Long vs Short Position in Trading
When speaking of stocks and options, analysts and market makers often refer to an investor having long or short positions.
Just by looking at the names long and short it may seem like they have to do with length of some sort however this is not the case.
To put it simply, taking a long position is when you buy securities or other financial instruments in hopes of the price going up. When the share price goes up you make money and when it goes down you lose money.
In a long position you also have ownership in the stock meaning that you own a portion of the company you are investing in.
For instance, if you bought 100 shares in Microsoft, you are long 100 shares. You have paid the full cost of owning the shares.
Sounds simple enough but you may be thinking, “Isn’t that how investing works? Why would you want the price to go down? Don’t you always own your shares when you buy them?”
Stick with me and we’ll go through all of this and more.
On the flip side, there is short trading often called shorting a stock, going short, taking a short position or selling short.
When you go short, instead of making money when the share price goes up, you make money when it goes down.
But if you buy shares and then sell them at a lower price how do you make money?
Here’s the thing, you don’t actually buy any shares when you go short. You are borrowing them from someone else and then selling them right away.
When the price goes down, you can then buy back the shares and give them to the person you borrowed them from (typically the broker).

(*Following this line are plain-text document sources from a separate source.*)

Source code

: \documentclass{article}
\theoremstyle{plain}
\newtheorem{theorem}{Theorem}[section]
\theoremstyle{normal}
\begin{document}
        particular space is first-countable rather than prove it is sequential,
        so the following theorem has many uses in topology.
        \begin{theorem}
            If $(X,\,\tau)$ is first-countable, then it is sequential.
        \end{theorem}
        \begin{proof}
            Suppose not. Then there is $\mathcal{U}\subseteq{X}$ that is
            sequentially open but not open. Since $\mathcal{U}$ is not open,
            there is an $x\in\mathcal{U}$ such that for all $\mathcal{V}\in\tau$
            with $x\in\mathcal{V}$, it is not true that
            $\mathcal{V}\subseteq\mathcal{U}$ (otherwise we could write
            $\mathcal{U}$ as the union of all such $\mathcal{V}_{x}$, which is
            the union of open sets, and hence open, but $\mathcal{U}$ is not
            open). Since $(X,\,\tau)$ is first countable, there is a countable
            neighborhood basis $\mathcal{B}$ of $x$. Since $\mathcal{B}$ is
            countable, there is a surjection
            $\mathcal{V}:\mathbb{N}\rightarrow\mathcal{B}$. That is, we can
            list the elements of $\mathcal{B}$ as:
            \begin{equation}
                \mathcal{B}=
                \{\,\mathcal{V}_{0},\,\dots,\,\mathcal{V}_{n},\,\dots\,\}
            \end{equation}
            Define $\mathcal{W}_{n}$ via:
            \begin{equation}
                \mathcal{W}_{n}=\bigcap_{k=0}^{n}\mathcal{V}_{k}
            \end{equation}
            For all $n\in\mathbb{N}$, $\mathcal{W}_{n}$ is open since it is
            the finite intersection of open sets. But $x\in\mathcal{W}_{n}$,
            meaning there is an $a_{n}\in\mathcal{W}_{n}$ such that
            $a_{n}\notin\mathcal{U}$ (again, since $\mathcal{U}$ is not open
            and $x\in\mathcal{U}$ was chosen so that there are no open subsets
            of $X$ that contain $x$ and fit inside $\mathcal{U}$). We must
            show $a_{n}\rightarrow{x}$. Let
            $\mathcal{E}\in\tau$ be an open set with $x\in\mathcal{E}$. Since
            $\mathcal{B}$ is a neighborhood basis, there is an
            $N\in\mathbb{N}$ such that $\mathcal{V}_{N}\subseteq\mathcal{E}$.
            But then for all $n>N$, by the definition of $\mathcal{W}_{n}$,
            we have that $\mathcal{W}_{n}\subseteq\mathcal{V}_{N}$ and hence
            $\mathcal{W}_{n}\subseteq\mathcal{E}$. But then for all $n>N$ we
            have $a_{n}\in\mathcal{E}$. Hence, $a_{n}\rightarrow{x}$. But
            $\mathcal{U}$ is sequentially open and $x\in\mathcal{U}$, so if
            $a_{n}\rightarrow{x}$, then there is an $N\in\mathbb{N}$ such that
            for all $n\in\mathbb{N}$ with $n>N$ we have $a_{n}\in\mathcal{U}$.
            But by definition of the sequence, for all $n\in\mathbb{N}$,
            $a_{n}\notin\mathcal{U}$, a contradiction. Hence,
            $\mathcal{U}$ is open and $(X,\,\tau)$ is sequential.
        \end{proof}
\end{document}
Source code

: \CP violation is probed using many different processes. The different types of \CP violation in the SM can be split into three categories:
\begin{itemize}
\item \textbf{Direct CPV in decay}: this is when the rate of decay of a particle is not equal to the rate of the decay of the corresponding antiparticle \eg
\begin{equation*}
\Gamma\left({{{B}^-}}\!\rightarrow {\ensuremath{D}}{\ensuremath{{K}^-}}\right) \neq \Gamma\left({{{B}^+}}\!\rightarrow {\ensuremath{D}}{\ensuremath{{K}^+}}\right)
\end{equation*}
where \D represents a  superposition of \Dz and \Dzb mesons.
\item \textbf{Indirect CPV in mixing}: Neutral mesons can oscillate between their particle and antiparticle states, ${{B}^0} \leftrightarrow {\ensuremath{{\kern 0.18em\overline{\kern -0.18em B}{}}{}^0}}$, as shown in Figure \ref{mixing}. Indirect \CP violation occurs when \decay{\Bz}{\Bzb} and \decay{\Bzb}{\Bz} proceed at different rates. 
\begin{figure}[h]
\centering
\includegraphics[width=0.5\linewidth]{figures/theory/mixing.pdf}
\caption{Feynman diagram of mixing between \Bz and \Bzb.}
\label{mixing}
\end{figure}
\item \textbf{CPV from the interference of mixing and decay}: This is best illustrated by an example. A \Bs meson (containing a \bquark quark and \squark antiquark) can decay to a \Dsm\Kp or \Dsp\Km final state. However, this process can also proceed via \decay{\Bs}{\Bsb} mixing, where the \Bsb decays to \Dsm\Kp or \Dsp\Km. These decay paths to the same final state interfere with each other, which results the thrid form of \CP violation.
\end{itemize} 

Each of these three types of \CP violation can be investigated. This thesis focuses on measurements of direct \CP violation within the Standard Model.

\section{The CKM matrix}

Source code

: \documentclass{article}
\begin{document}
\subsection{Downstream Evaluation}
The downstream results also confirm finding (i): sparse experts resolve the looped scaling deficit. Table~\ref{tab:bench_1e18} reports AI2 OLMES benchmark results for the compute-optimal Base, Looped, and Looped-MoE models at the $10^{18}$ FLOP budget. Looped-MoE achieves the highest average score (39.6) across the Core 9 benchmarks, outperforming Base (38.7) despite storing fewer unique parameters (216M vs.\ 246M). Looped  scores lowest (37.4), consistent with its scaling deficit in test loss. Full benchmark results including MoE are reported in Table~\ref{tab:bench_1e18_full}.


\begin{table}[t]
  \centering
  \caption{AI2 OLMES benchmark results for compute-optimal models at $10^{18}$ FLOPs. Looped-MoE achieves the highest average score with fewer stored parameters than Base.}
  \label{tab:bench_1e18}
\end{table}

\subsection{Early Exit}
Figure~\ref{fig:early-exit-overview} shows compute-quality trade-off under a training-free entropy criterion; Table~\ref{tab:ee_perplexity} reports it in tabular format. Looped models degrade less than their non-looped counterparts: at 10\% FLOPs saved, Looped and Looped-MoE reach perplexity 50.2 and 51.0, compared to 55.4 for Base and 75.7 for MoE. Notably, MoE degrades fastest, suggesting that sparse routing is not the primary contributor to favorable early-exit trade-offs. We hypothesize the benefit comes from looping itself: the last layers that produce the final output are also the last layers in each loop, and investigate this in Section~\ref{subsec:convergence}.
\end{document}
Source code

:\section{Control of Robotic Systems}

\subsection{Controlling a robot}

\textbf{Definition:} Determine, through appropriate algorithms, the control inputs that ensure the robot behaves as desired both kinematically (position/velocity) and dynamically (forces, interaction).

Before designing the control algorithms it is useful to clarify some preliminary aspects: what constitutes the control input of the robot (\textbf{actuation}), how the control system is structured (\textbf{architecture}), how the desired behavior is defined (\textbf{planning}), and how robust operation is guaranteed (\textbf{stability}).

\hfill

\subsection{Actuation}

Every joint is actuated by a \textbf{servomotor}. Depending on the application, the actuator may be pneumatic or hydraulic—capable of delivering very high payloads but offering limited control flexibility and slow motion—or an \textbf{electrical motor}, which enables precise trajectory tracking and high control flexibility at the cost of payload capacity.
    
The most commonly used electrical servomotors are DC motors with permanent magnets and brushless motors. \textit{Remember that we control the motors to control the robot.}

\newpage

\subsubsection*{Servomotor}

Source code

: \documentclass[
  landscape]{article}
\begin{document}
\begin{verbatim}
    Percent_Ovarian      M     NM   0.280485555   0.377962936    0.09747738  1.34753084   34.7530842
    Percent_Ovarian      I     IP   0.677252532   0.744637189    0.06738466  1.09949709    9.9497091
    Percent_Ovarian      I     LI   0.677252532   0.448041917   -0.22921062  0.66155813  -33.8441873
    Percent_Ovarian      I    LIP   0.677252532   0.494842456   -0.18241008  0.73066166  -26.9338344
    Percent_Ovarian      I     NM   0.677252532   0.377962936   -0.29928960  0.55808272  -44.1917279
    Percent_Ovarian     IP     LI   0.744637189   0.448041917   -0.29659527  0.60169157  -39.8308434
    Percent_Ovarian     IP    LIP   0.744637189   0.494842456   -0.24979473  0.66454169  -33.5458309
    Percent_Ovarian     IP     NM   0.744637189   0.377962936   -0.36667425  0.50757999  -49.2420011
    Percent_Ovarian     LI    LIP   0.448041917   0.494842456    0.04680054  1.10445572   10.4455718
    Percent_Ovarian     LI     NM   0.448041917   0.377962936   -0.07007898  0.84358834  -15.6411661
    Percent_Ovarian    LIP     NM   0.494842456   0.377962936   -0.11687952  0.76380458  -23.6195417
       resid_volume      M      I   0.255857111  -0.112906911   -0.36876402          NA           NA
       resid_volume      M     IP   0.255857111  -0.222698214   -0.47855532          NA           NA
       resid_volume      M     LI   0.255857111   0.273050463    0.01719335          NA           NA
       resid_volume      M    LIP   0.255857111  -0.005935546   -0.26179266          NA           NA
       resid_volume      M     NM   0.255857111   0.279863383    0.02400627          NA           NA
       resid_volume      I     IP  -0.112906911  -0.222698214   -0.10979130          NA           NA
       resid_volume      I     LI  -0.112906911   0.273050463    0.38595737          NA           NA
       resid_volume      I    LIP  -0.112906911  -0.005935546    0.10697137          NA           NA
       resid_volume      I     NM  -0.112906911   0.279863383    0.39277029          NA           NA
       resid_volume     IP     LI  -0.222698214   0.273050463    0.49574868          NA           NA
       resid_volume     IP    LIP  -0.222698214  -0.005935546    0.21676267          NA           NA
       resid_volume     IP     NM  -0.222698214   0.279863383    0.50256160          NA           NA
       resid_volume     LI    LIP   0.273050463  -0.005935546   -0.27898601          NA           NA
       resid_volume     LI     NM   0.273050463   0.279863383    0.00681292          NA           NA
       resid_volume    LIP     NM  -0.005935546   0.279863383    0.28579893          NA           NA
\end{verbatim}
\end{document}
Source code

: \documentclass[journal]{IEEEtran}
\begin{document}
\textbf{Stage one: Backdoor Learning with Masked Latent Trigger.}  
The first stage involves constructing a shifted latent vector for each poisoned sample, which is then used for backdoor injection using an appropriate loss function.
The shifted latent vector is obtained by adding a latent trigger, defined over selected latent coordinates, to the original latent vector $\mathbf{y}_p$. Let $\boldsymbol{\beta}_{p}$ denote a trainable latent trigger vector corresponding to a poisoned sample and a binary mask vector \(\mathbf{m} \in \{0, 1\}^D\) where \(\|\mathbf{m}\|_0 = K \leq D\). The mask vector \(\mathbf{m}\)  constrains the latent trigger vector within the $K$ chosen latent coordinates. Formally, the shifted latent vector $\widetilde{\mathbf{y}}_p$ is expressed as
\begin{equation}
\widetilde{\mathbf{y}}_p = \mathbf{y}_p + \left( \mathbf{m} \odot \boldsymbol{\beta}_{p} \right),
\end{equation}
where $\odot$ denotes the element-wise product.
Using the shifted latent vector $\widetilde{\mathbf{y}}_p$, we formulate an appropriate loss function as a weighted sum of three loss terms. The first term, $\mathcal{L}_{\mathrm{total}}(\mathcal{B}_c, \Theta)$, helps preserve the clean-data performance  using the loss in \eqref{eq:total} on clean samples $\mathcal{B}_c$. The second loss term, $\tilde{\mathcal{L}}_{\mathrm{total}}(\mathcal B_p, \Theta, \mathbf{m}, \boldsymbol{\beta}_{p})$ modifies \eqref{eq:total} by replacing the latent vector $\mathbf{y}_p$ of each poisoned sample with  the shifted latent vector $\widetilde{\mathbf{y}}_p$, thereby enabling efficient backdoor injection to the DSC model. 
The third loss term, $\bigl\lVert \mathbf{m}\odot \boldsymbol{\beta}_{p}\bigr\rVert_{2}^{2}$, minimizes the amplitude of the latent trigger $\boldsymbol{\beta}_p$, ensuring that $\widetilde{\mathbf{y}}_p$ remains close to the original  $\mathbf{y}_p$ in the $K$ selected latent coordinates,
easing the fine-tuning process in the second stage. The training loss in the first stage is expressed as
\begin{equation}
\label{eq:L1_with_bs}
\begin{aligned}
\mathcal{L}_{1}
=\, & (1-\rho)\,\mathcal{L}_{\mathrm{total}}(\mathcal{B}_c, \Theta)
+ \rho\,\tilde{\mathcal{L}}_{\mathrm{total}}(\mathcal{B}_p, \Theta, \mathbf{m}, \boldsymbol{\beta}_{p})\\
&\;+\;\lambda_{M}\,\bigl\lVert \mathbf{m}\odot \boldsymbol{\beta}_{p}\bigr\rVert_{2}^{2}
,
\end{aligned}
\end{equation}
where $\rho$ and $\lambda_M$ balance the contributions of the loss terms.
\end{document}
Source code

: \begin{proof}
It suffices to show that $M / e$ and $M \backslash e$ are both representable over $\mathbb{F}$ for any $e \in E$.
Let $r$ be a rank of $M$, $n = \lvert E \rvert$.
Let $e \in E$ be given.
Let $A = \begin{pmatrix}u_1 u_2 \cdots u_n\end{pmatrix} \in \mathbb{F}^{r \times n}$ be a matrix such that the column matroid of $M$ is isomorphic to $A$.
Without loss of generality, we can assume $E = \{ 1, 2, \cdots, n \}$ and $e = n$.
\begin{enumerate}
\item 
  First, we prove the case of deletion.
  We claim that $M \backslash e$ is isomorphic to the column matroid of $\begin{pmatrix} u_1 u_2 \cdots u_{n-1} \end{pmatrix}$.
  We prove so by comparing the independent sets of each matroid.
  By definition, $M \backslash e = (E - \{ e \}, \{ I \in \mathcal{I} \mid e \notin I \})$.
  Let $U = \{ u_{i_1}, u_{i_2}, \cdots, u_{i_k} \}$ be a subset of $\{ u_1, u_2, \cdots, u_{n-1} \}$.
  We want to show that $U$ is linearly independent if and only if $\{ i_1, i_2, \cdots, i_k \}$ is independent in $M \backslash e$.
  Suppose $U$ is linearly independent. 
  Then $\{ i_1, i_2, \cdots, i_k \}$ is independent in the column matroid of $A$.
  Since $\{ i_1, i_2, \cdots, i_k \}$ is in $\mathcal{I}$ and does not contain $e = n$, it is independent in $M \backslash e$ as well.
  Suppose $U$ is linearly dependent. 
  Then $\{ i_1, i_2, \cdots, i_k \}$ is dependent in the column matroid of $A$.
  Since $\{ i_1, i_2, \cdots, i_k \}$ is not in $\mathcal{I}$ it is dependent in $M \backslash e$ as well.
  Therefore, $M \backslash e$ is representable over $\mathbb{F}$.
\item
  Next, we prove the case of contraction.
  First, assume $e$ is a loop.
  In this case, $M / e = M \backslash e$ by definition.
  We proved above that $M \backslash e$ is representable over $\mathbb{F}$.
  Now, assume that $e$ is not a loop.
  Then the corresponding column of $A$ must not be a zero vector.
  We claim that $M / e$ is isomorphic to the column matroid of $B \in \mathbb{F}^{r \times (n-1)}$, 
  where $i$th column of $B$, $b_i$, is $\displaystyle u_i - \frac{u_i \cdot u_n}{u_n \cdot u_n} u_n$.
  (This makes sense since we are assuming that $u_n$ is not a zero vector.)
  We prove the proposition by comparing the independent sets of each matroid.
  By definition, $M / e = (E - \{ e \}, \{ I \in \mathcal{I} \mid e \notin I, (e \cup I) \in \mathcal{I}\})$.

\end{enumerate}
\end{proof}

Think about it like this. If your friend lent you his brand new 2020 car he paid $20,000 for and you sold it right away for that same amount you’d have $20,000 in your bank account. But your friend still wants his car back.
Say you wait a month for the 2021 model of that car to come out so that the 2020 model drops by $5,000.
When this happens, you buy a new 2020 car to give to your friend and you keep the difference, which in this case is $5,000.
You make $5,000 and your friend gets the car back, everyones happy.
Of course with cars there are other factors such as depreciation but for this example just assume there aren’t any.
The same concept applies to short trading, just with stocks instead of a car and the broker is your friend.
Since you are borrowing the shares, you need to have a margin account in order to make the transaction.
As with everything, short trading comes with its own set of risks.
Unlike with going long where you can only lose however much money you invested, when you go short your losses can theoretically be infinite.
This is because when you go long, the stock price can go as low as zero dollars and that’s it. You lose money when it does down and that’s the lowest it can go.
When you go short however, you lose money when the share price goes up and theoretically the price can go up forever.
A stock that’s $1 could go to $100 and in that scenario you lose 100x your investment.
If you’ve been keeping up with the news you’ve probably heard about how hedge funds are losing tons of money by short selling the company GameStop because the price keeps on rising.
This just shows that no one is safe from the risks of going short. Not even the big guys.
As I recommend with all trading, you should set stop losses so that your maximum loss is calculated before you even make the trade.
This way you know how much you are risking and don’t panic if the stock price were to go up.
When you go short you are also responsible for paying the interest on the borrowed shares as well as any dividend payments (the broker wants those too since they’re missing out on them by lending you their shares).
Is It Ethical?
Short selling is often criticized as being unethical because when companies performance in the market declines, often this leads to real people losing their livelihoods.
Short selling puts downward pressure on stock prices which may drive the price down.
The reality, however, is quite different. Far from being cynics who try to impede people from achieving financial success, short sellers enable the markets to function smoothly by providing liquidity and also serve as a restraining influence on investors’ over-exuberance.
There is a need for balance in the markets and short selling provides this.
The Bottom Line
Short trading is an advanced method that should be used by more sophisticated investors. It comes with more risks than the average long trade and there is unlimited liability.
As with other advanced trading methods, be careful if you do try short trading and make sure that you have the proper precautions in place so that you aren’t in for any unnecessary surprises.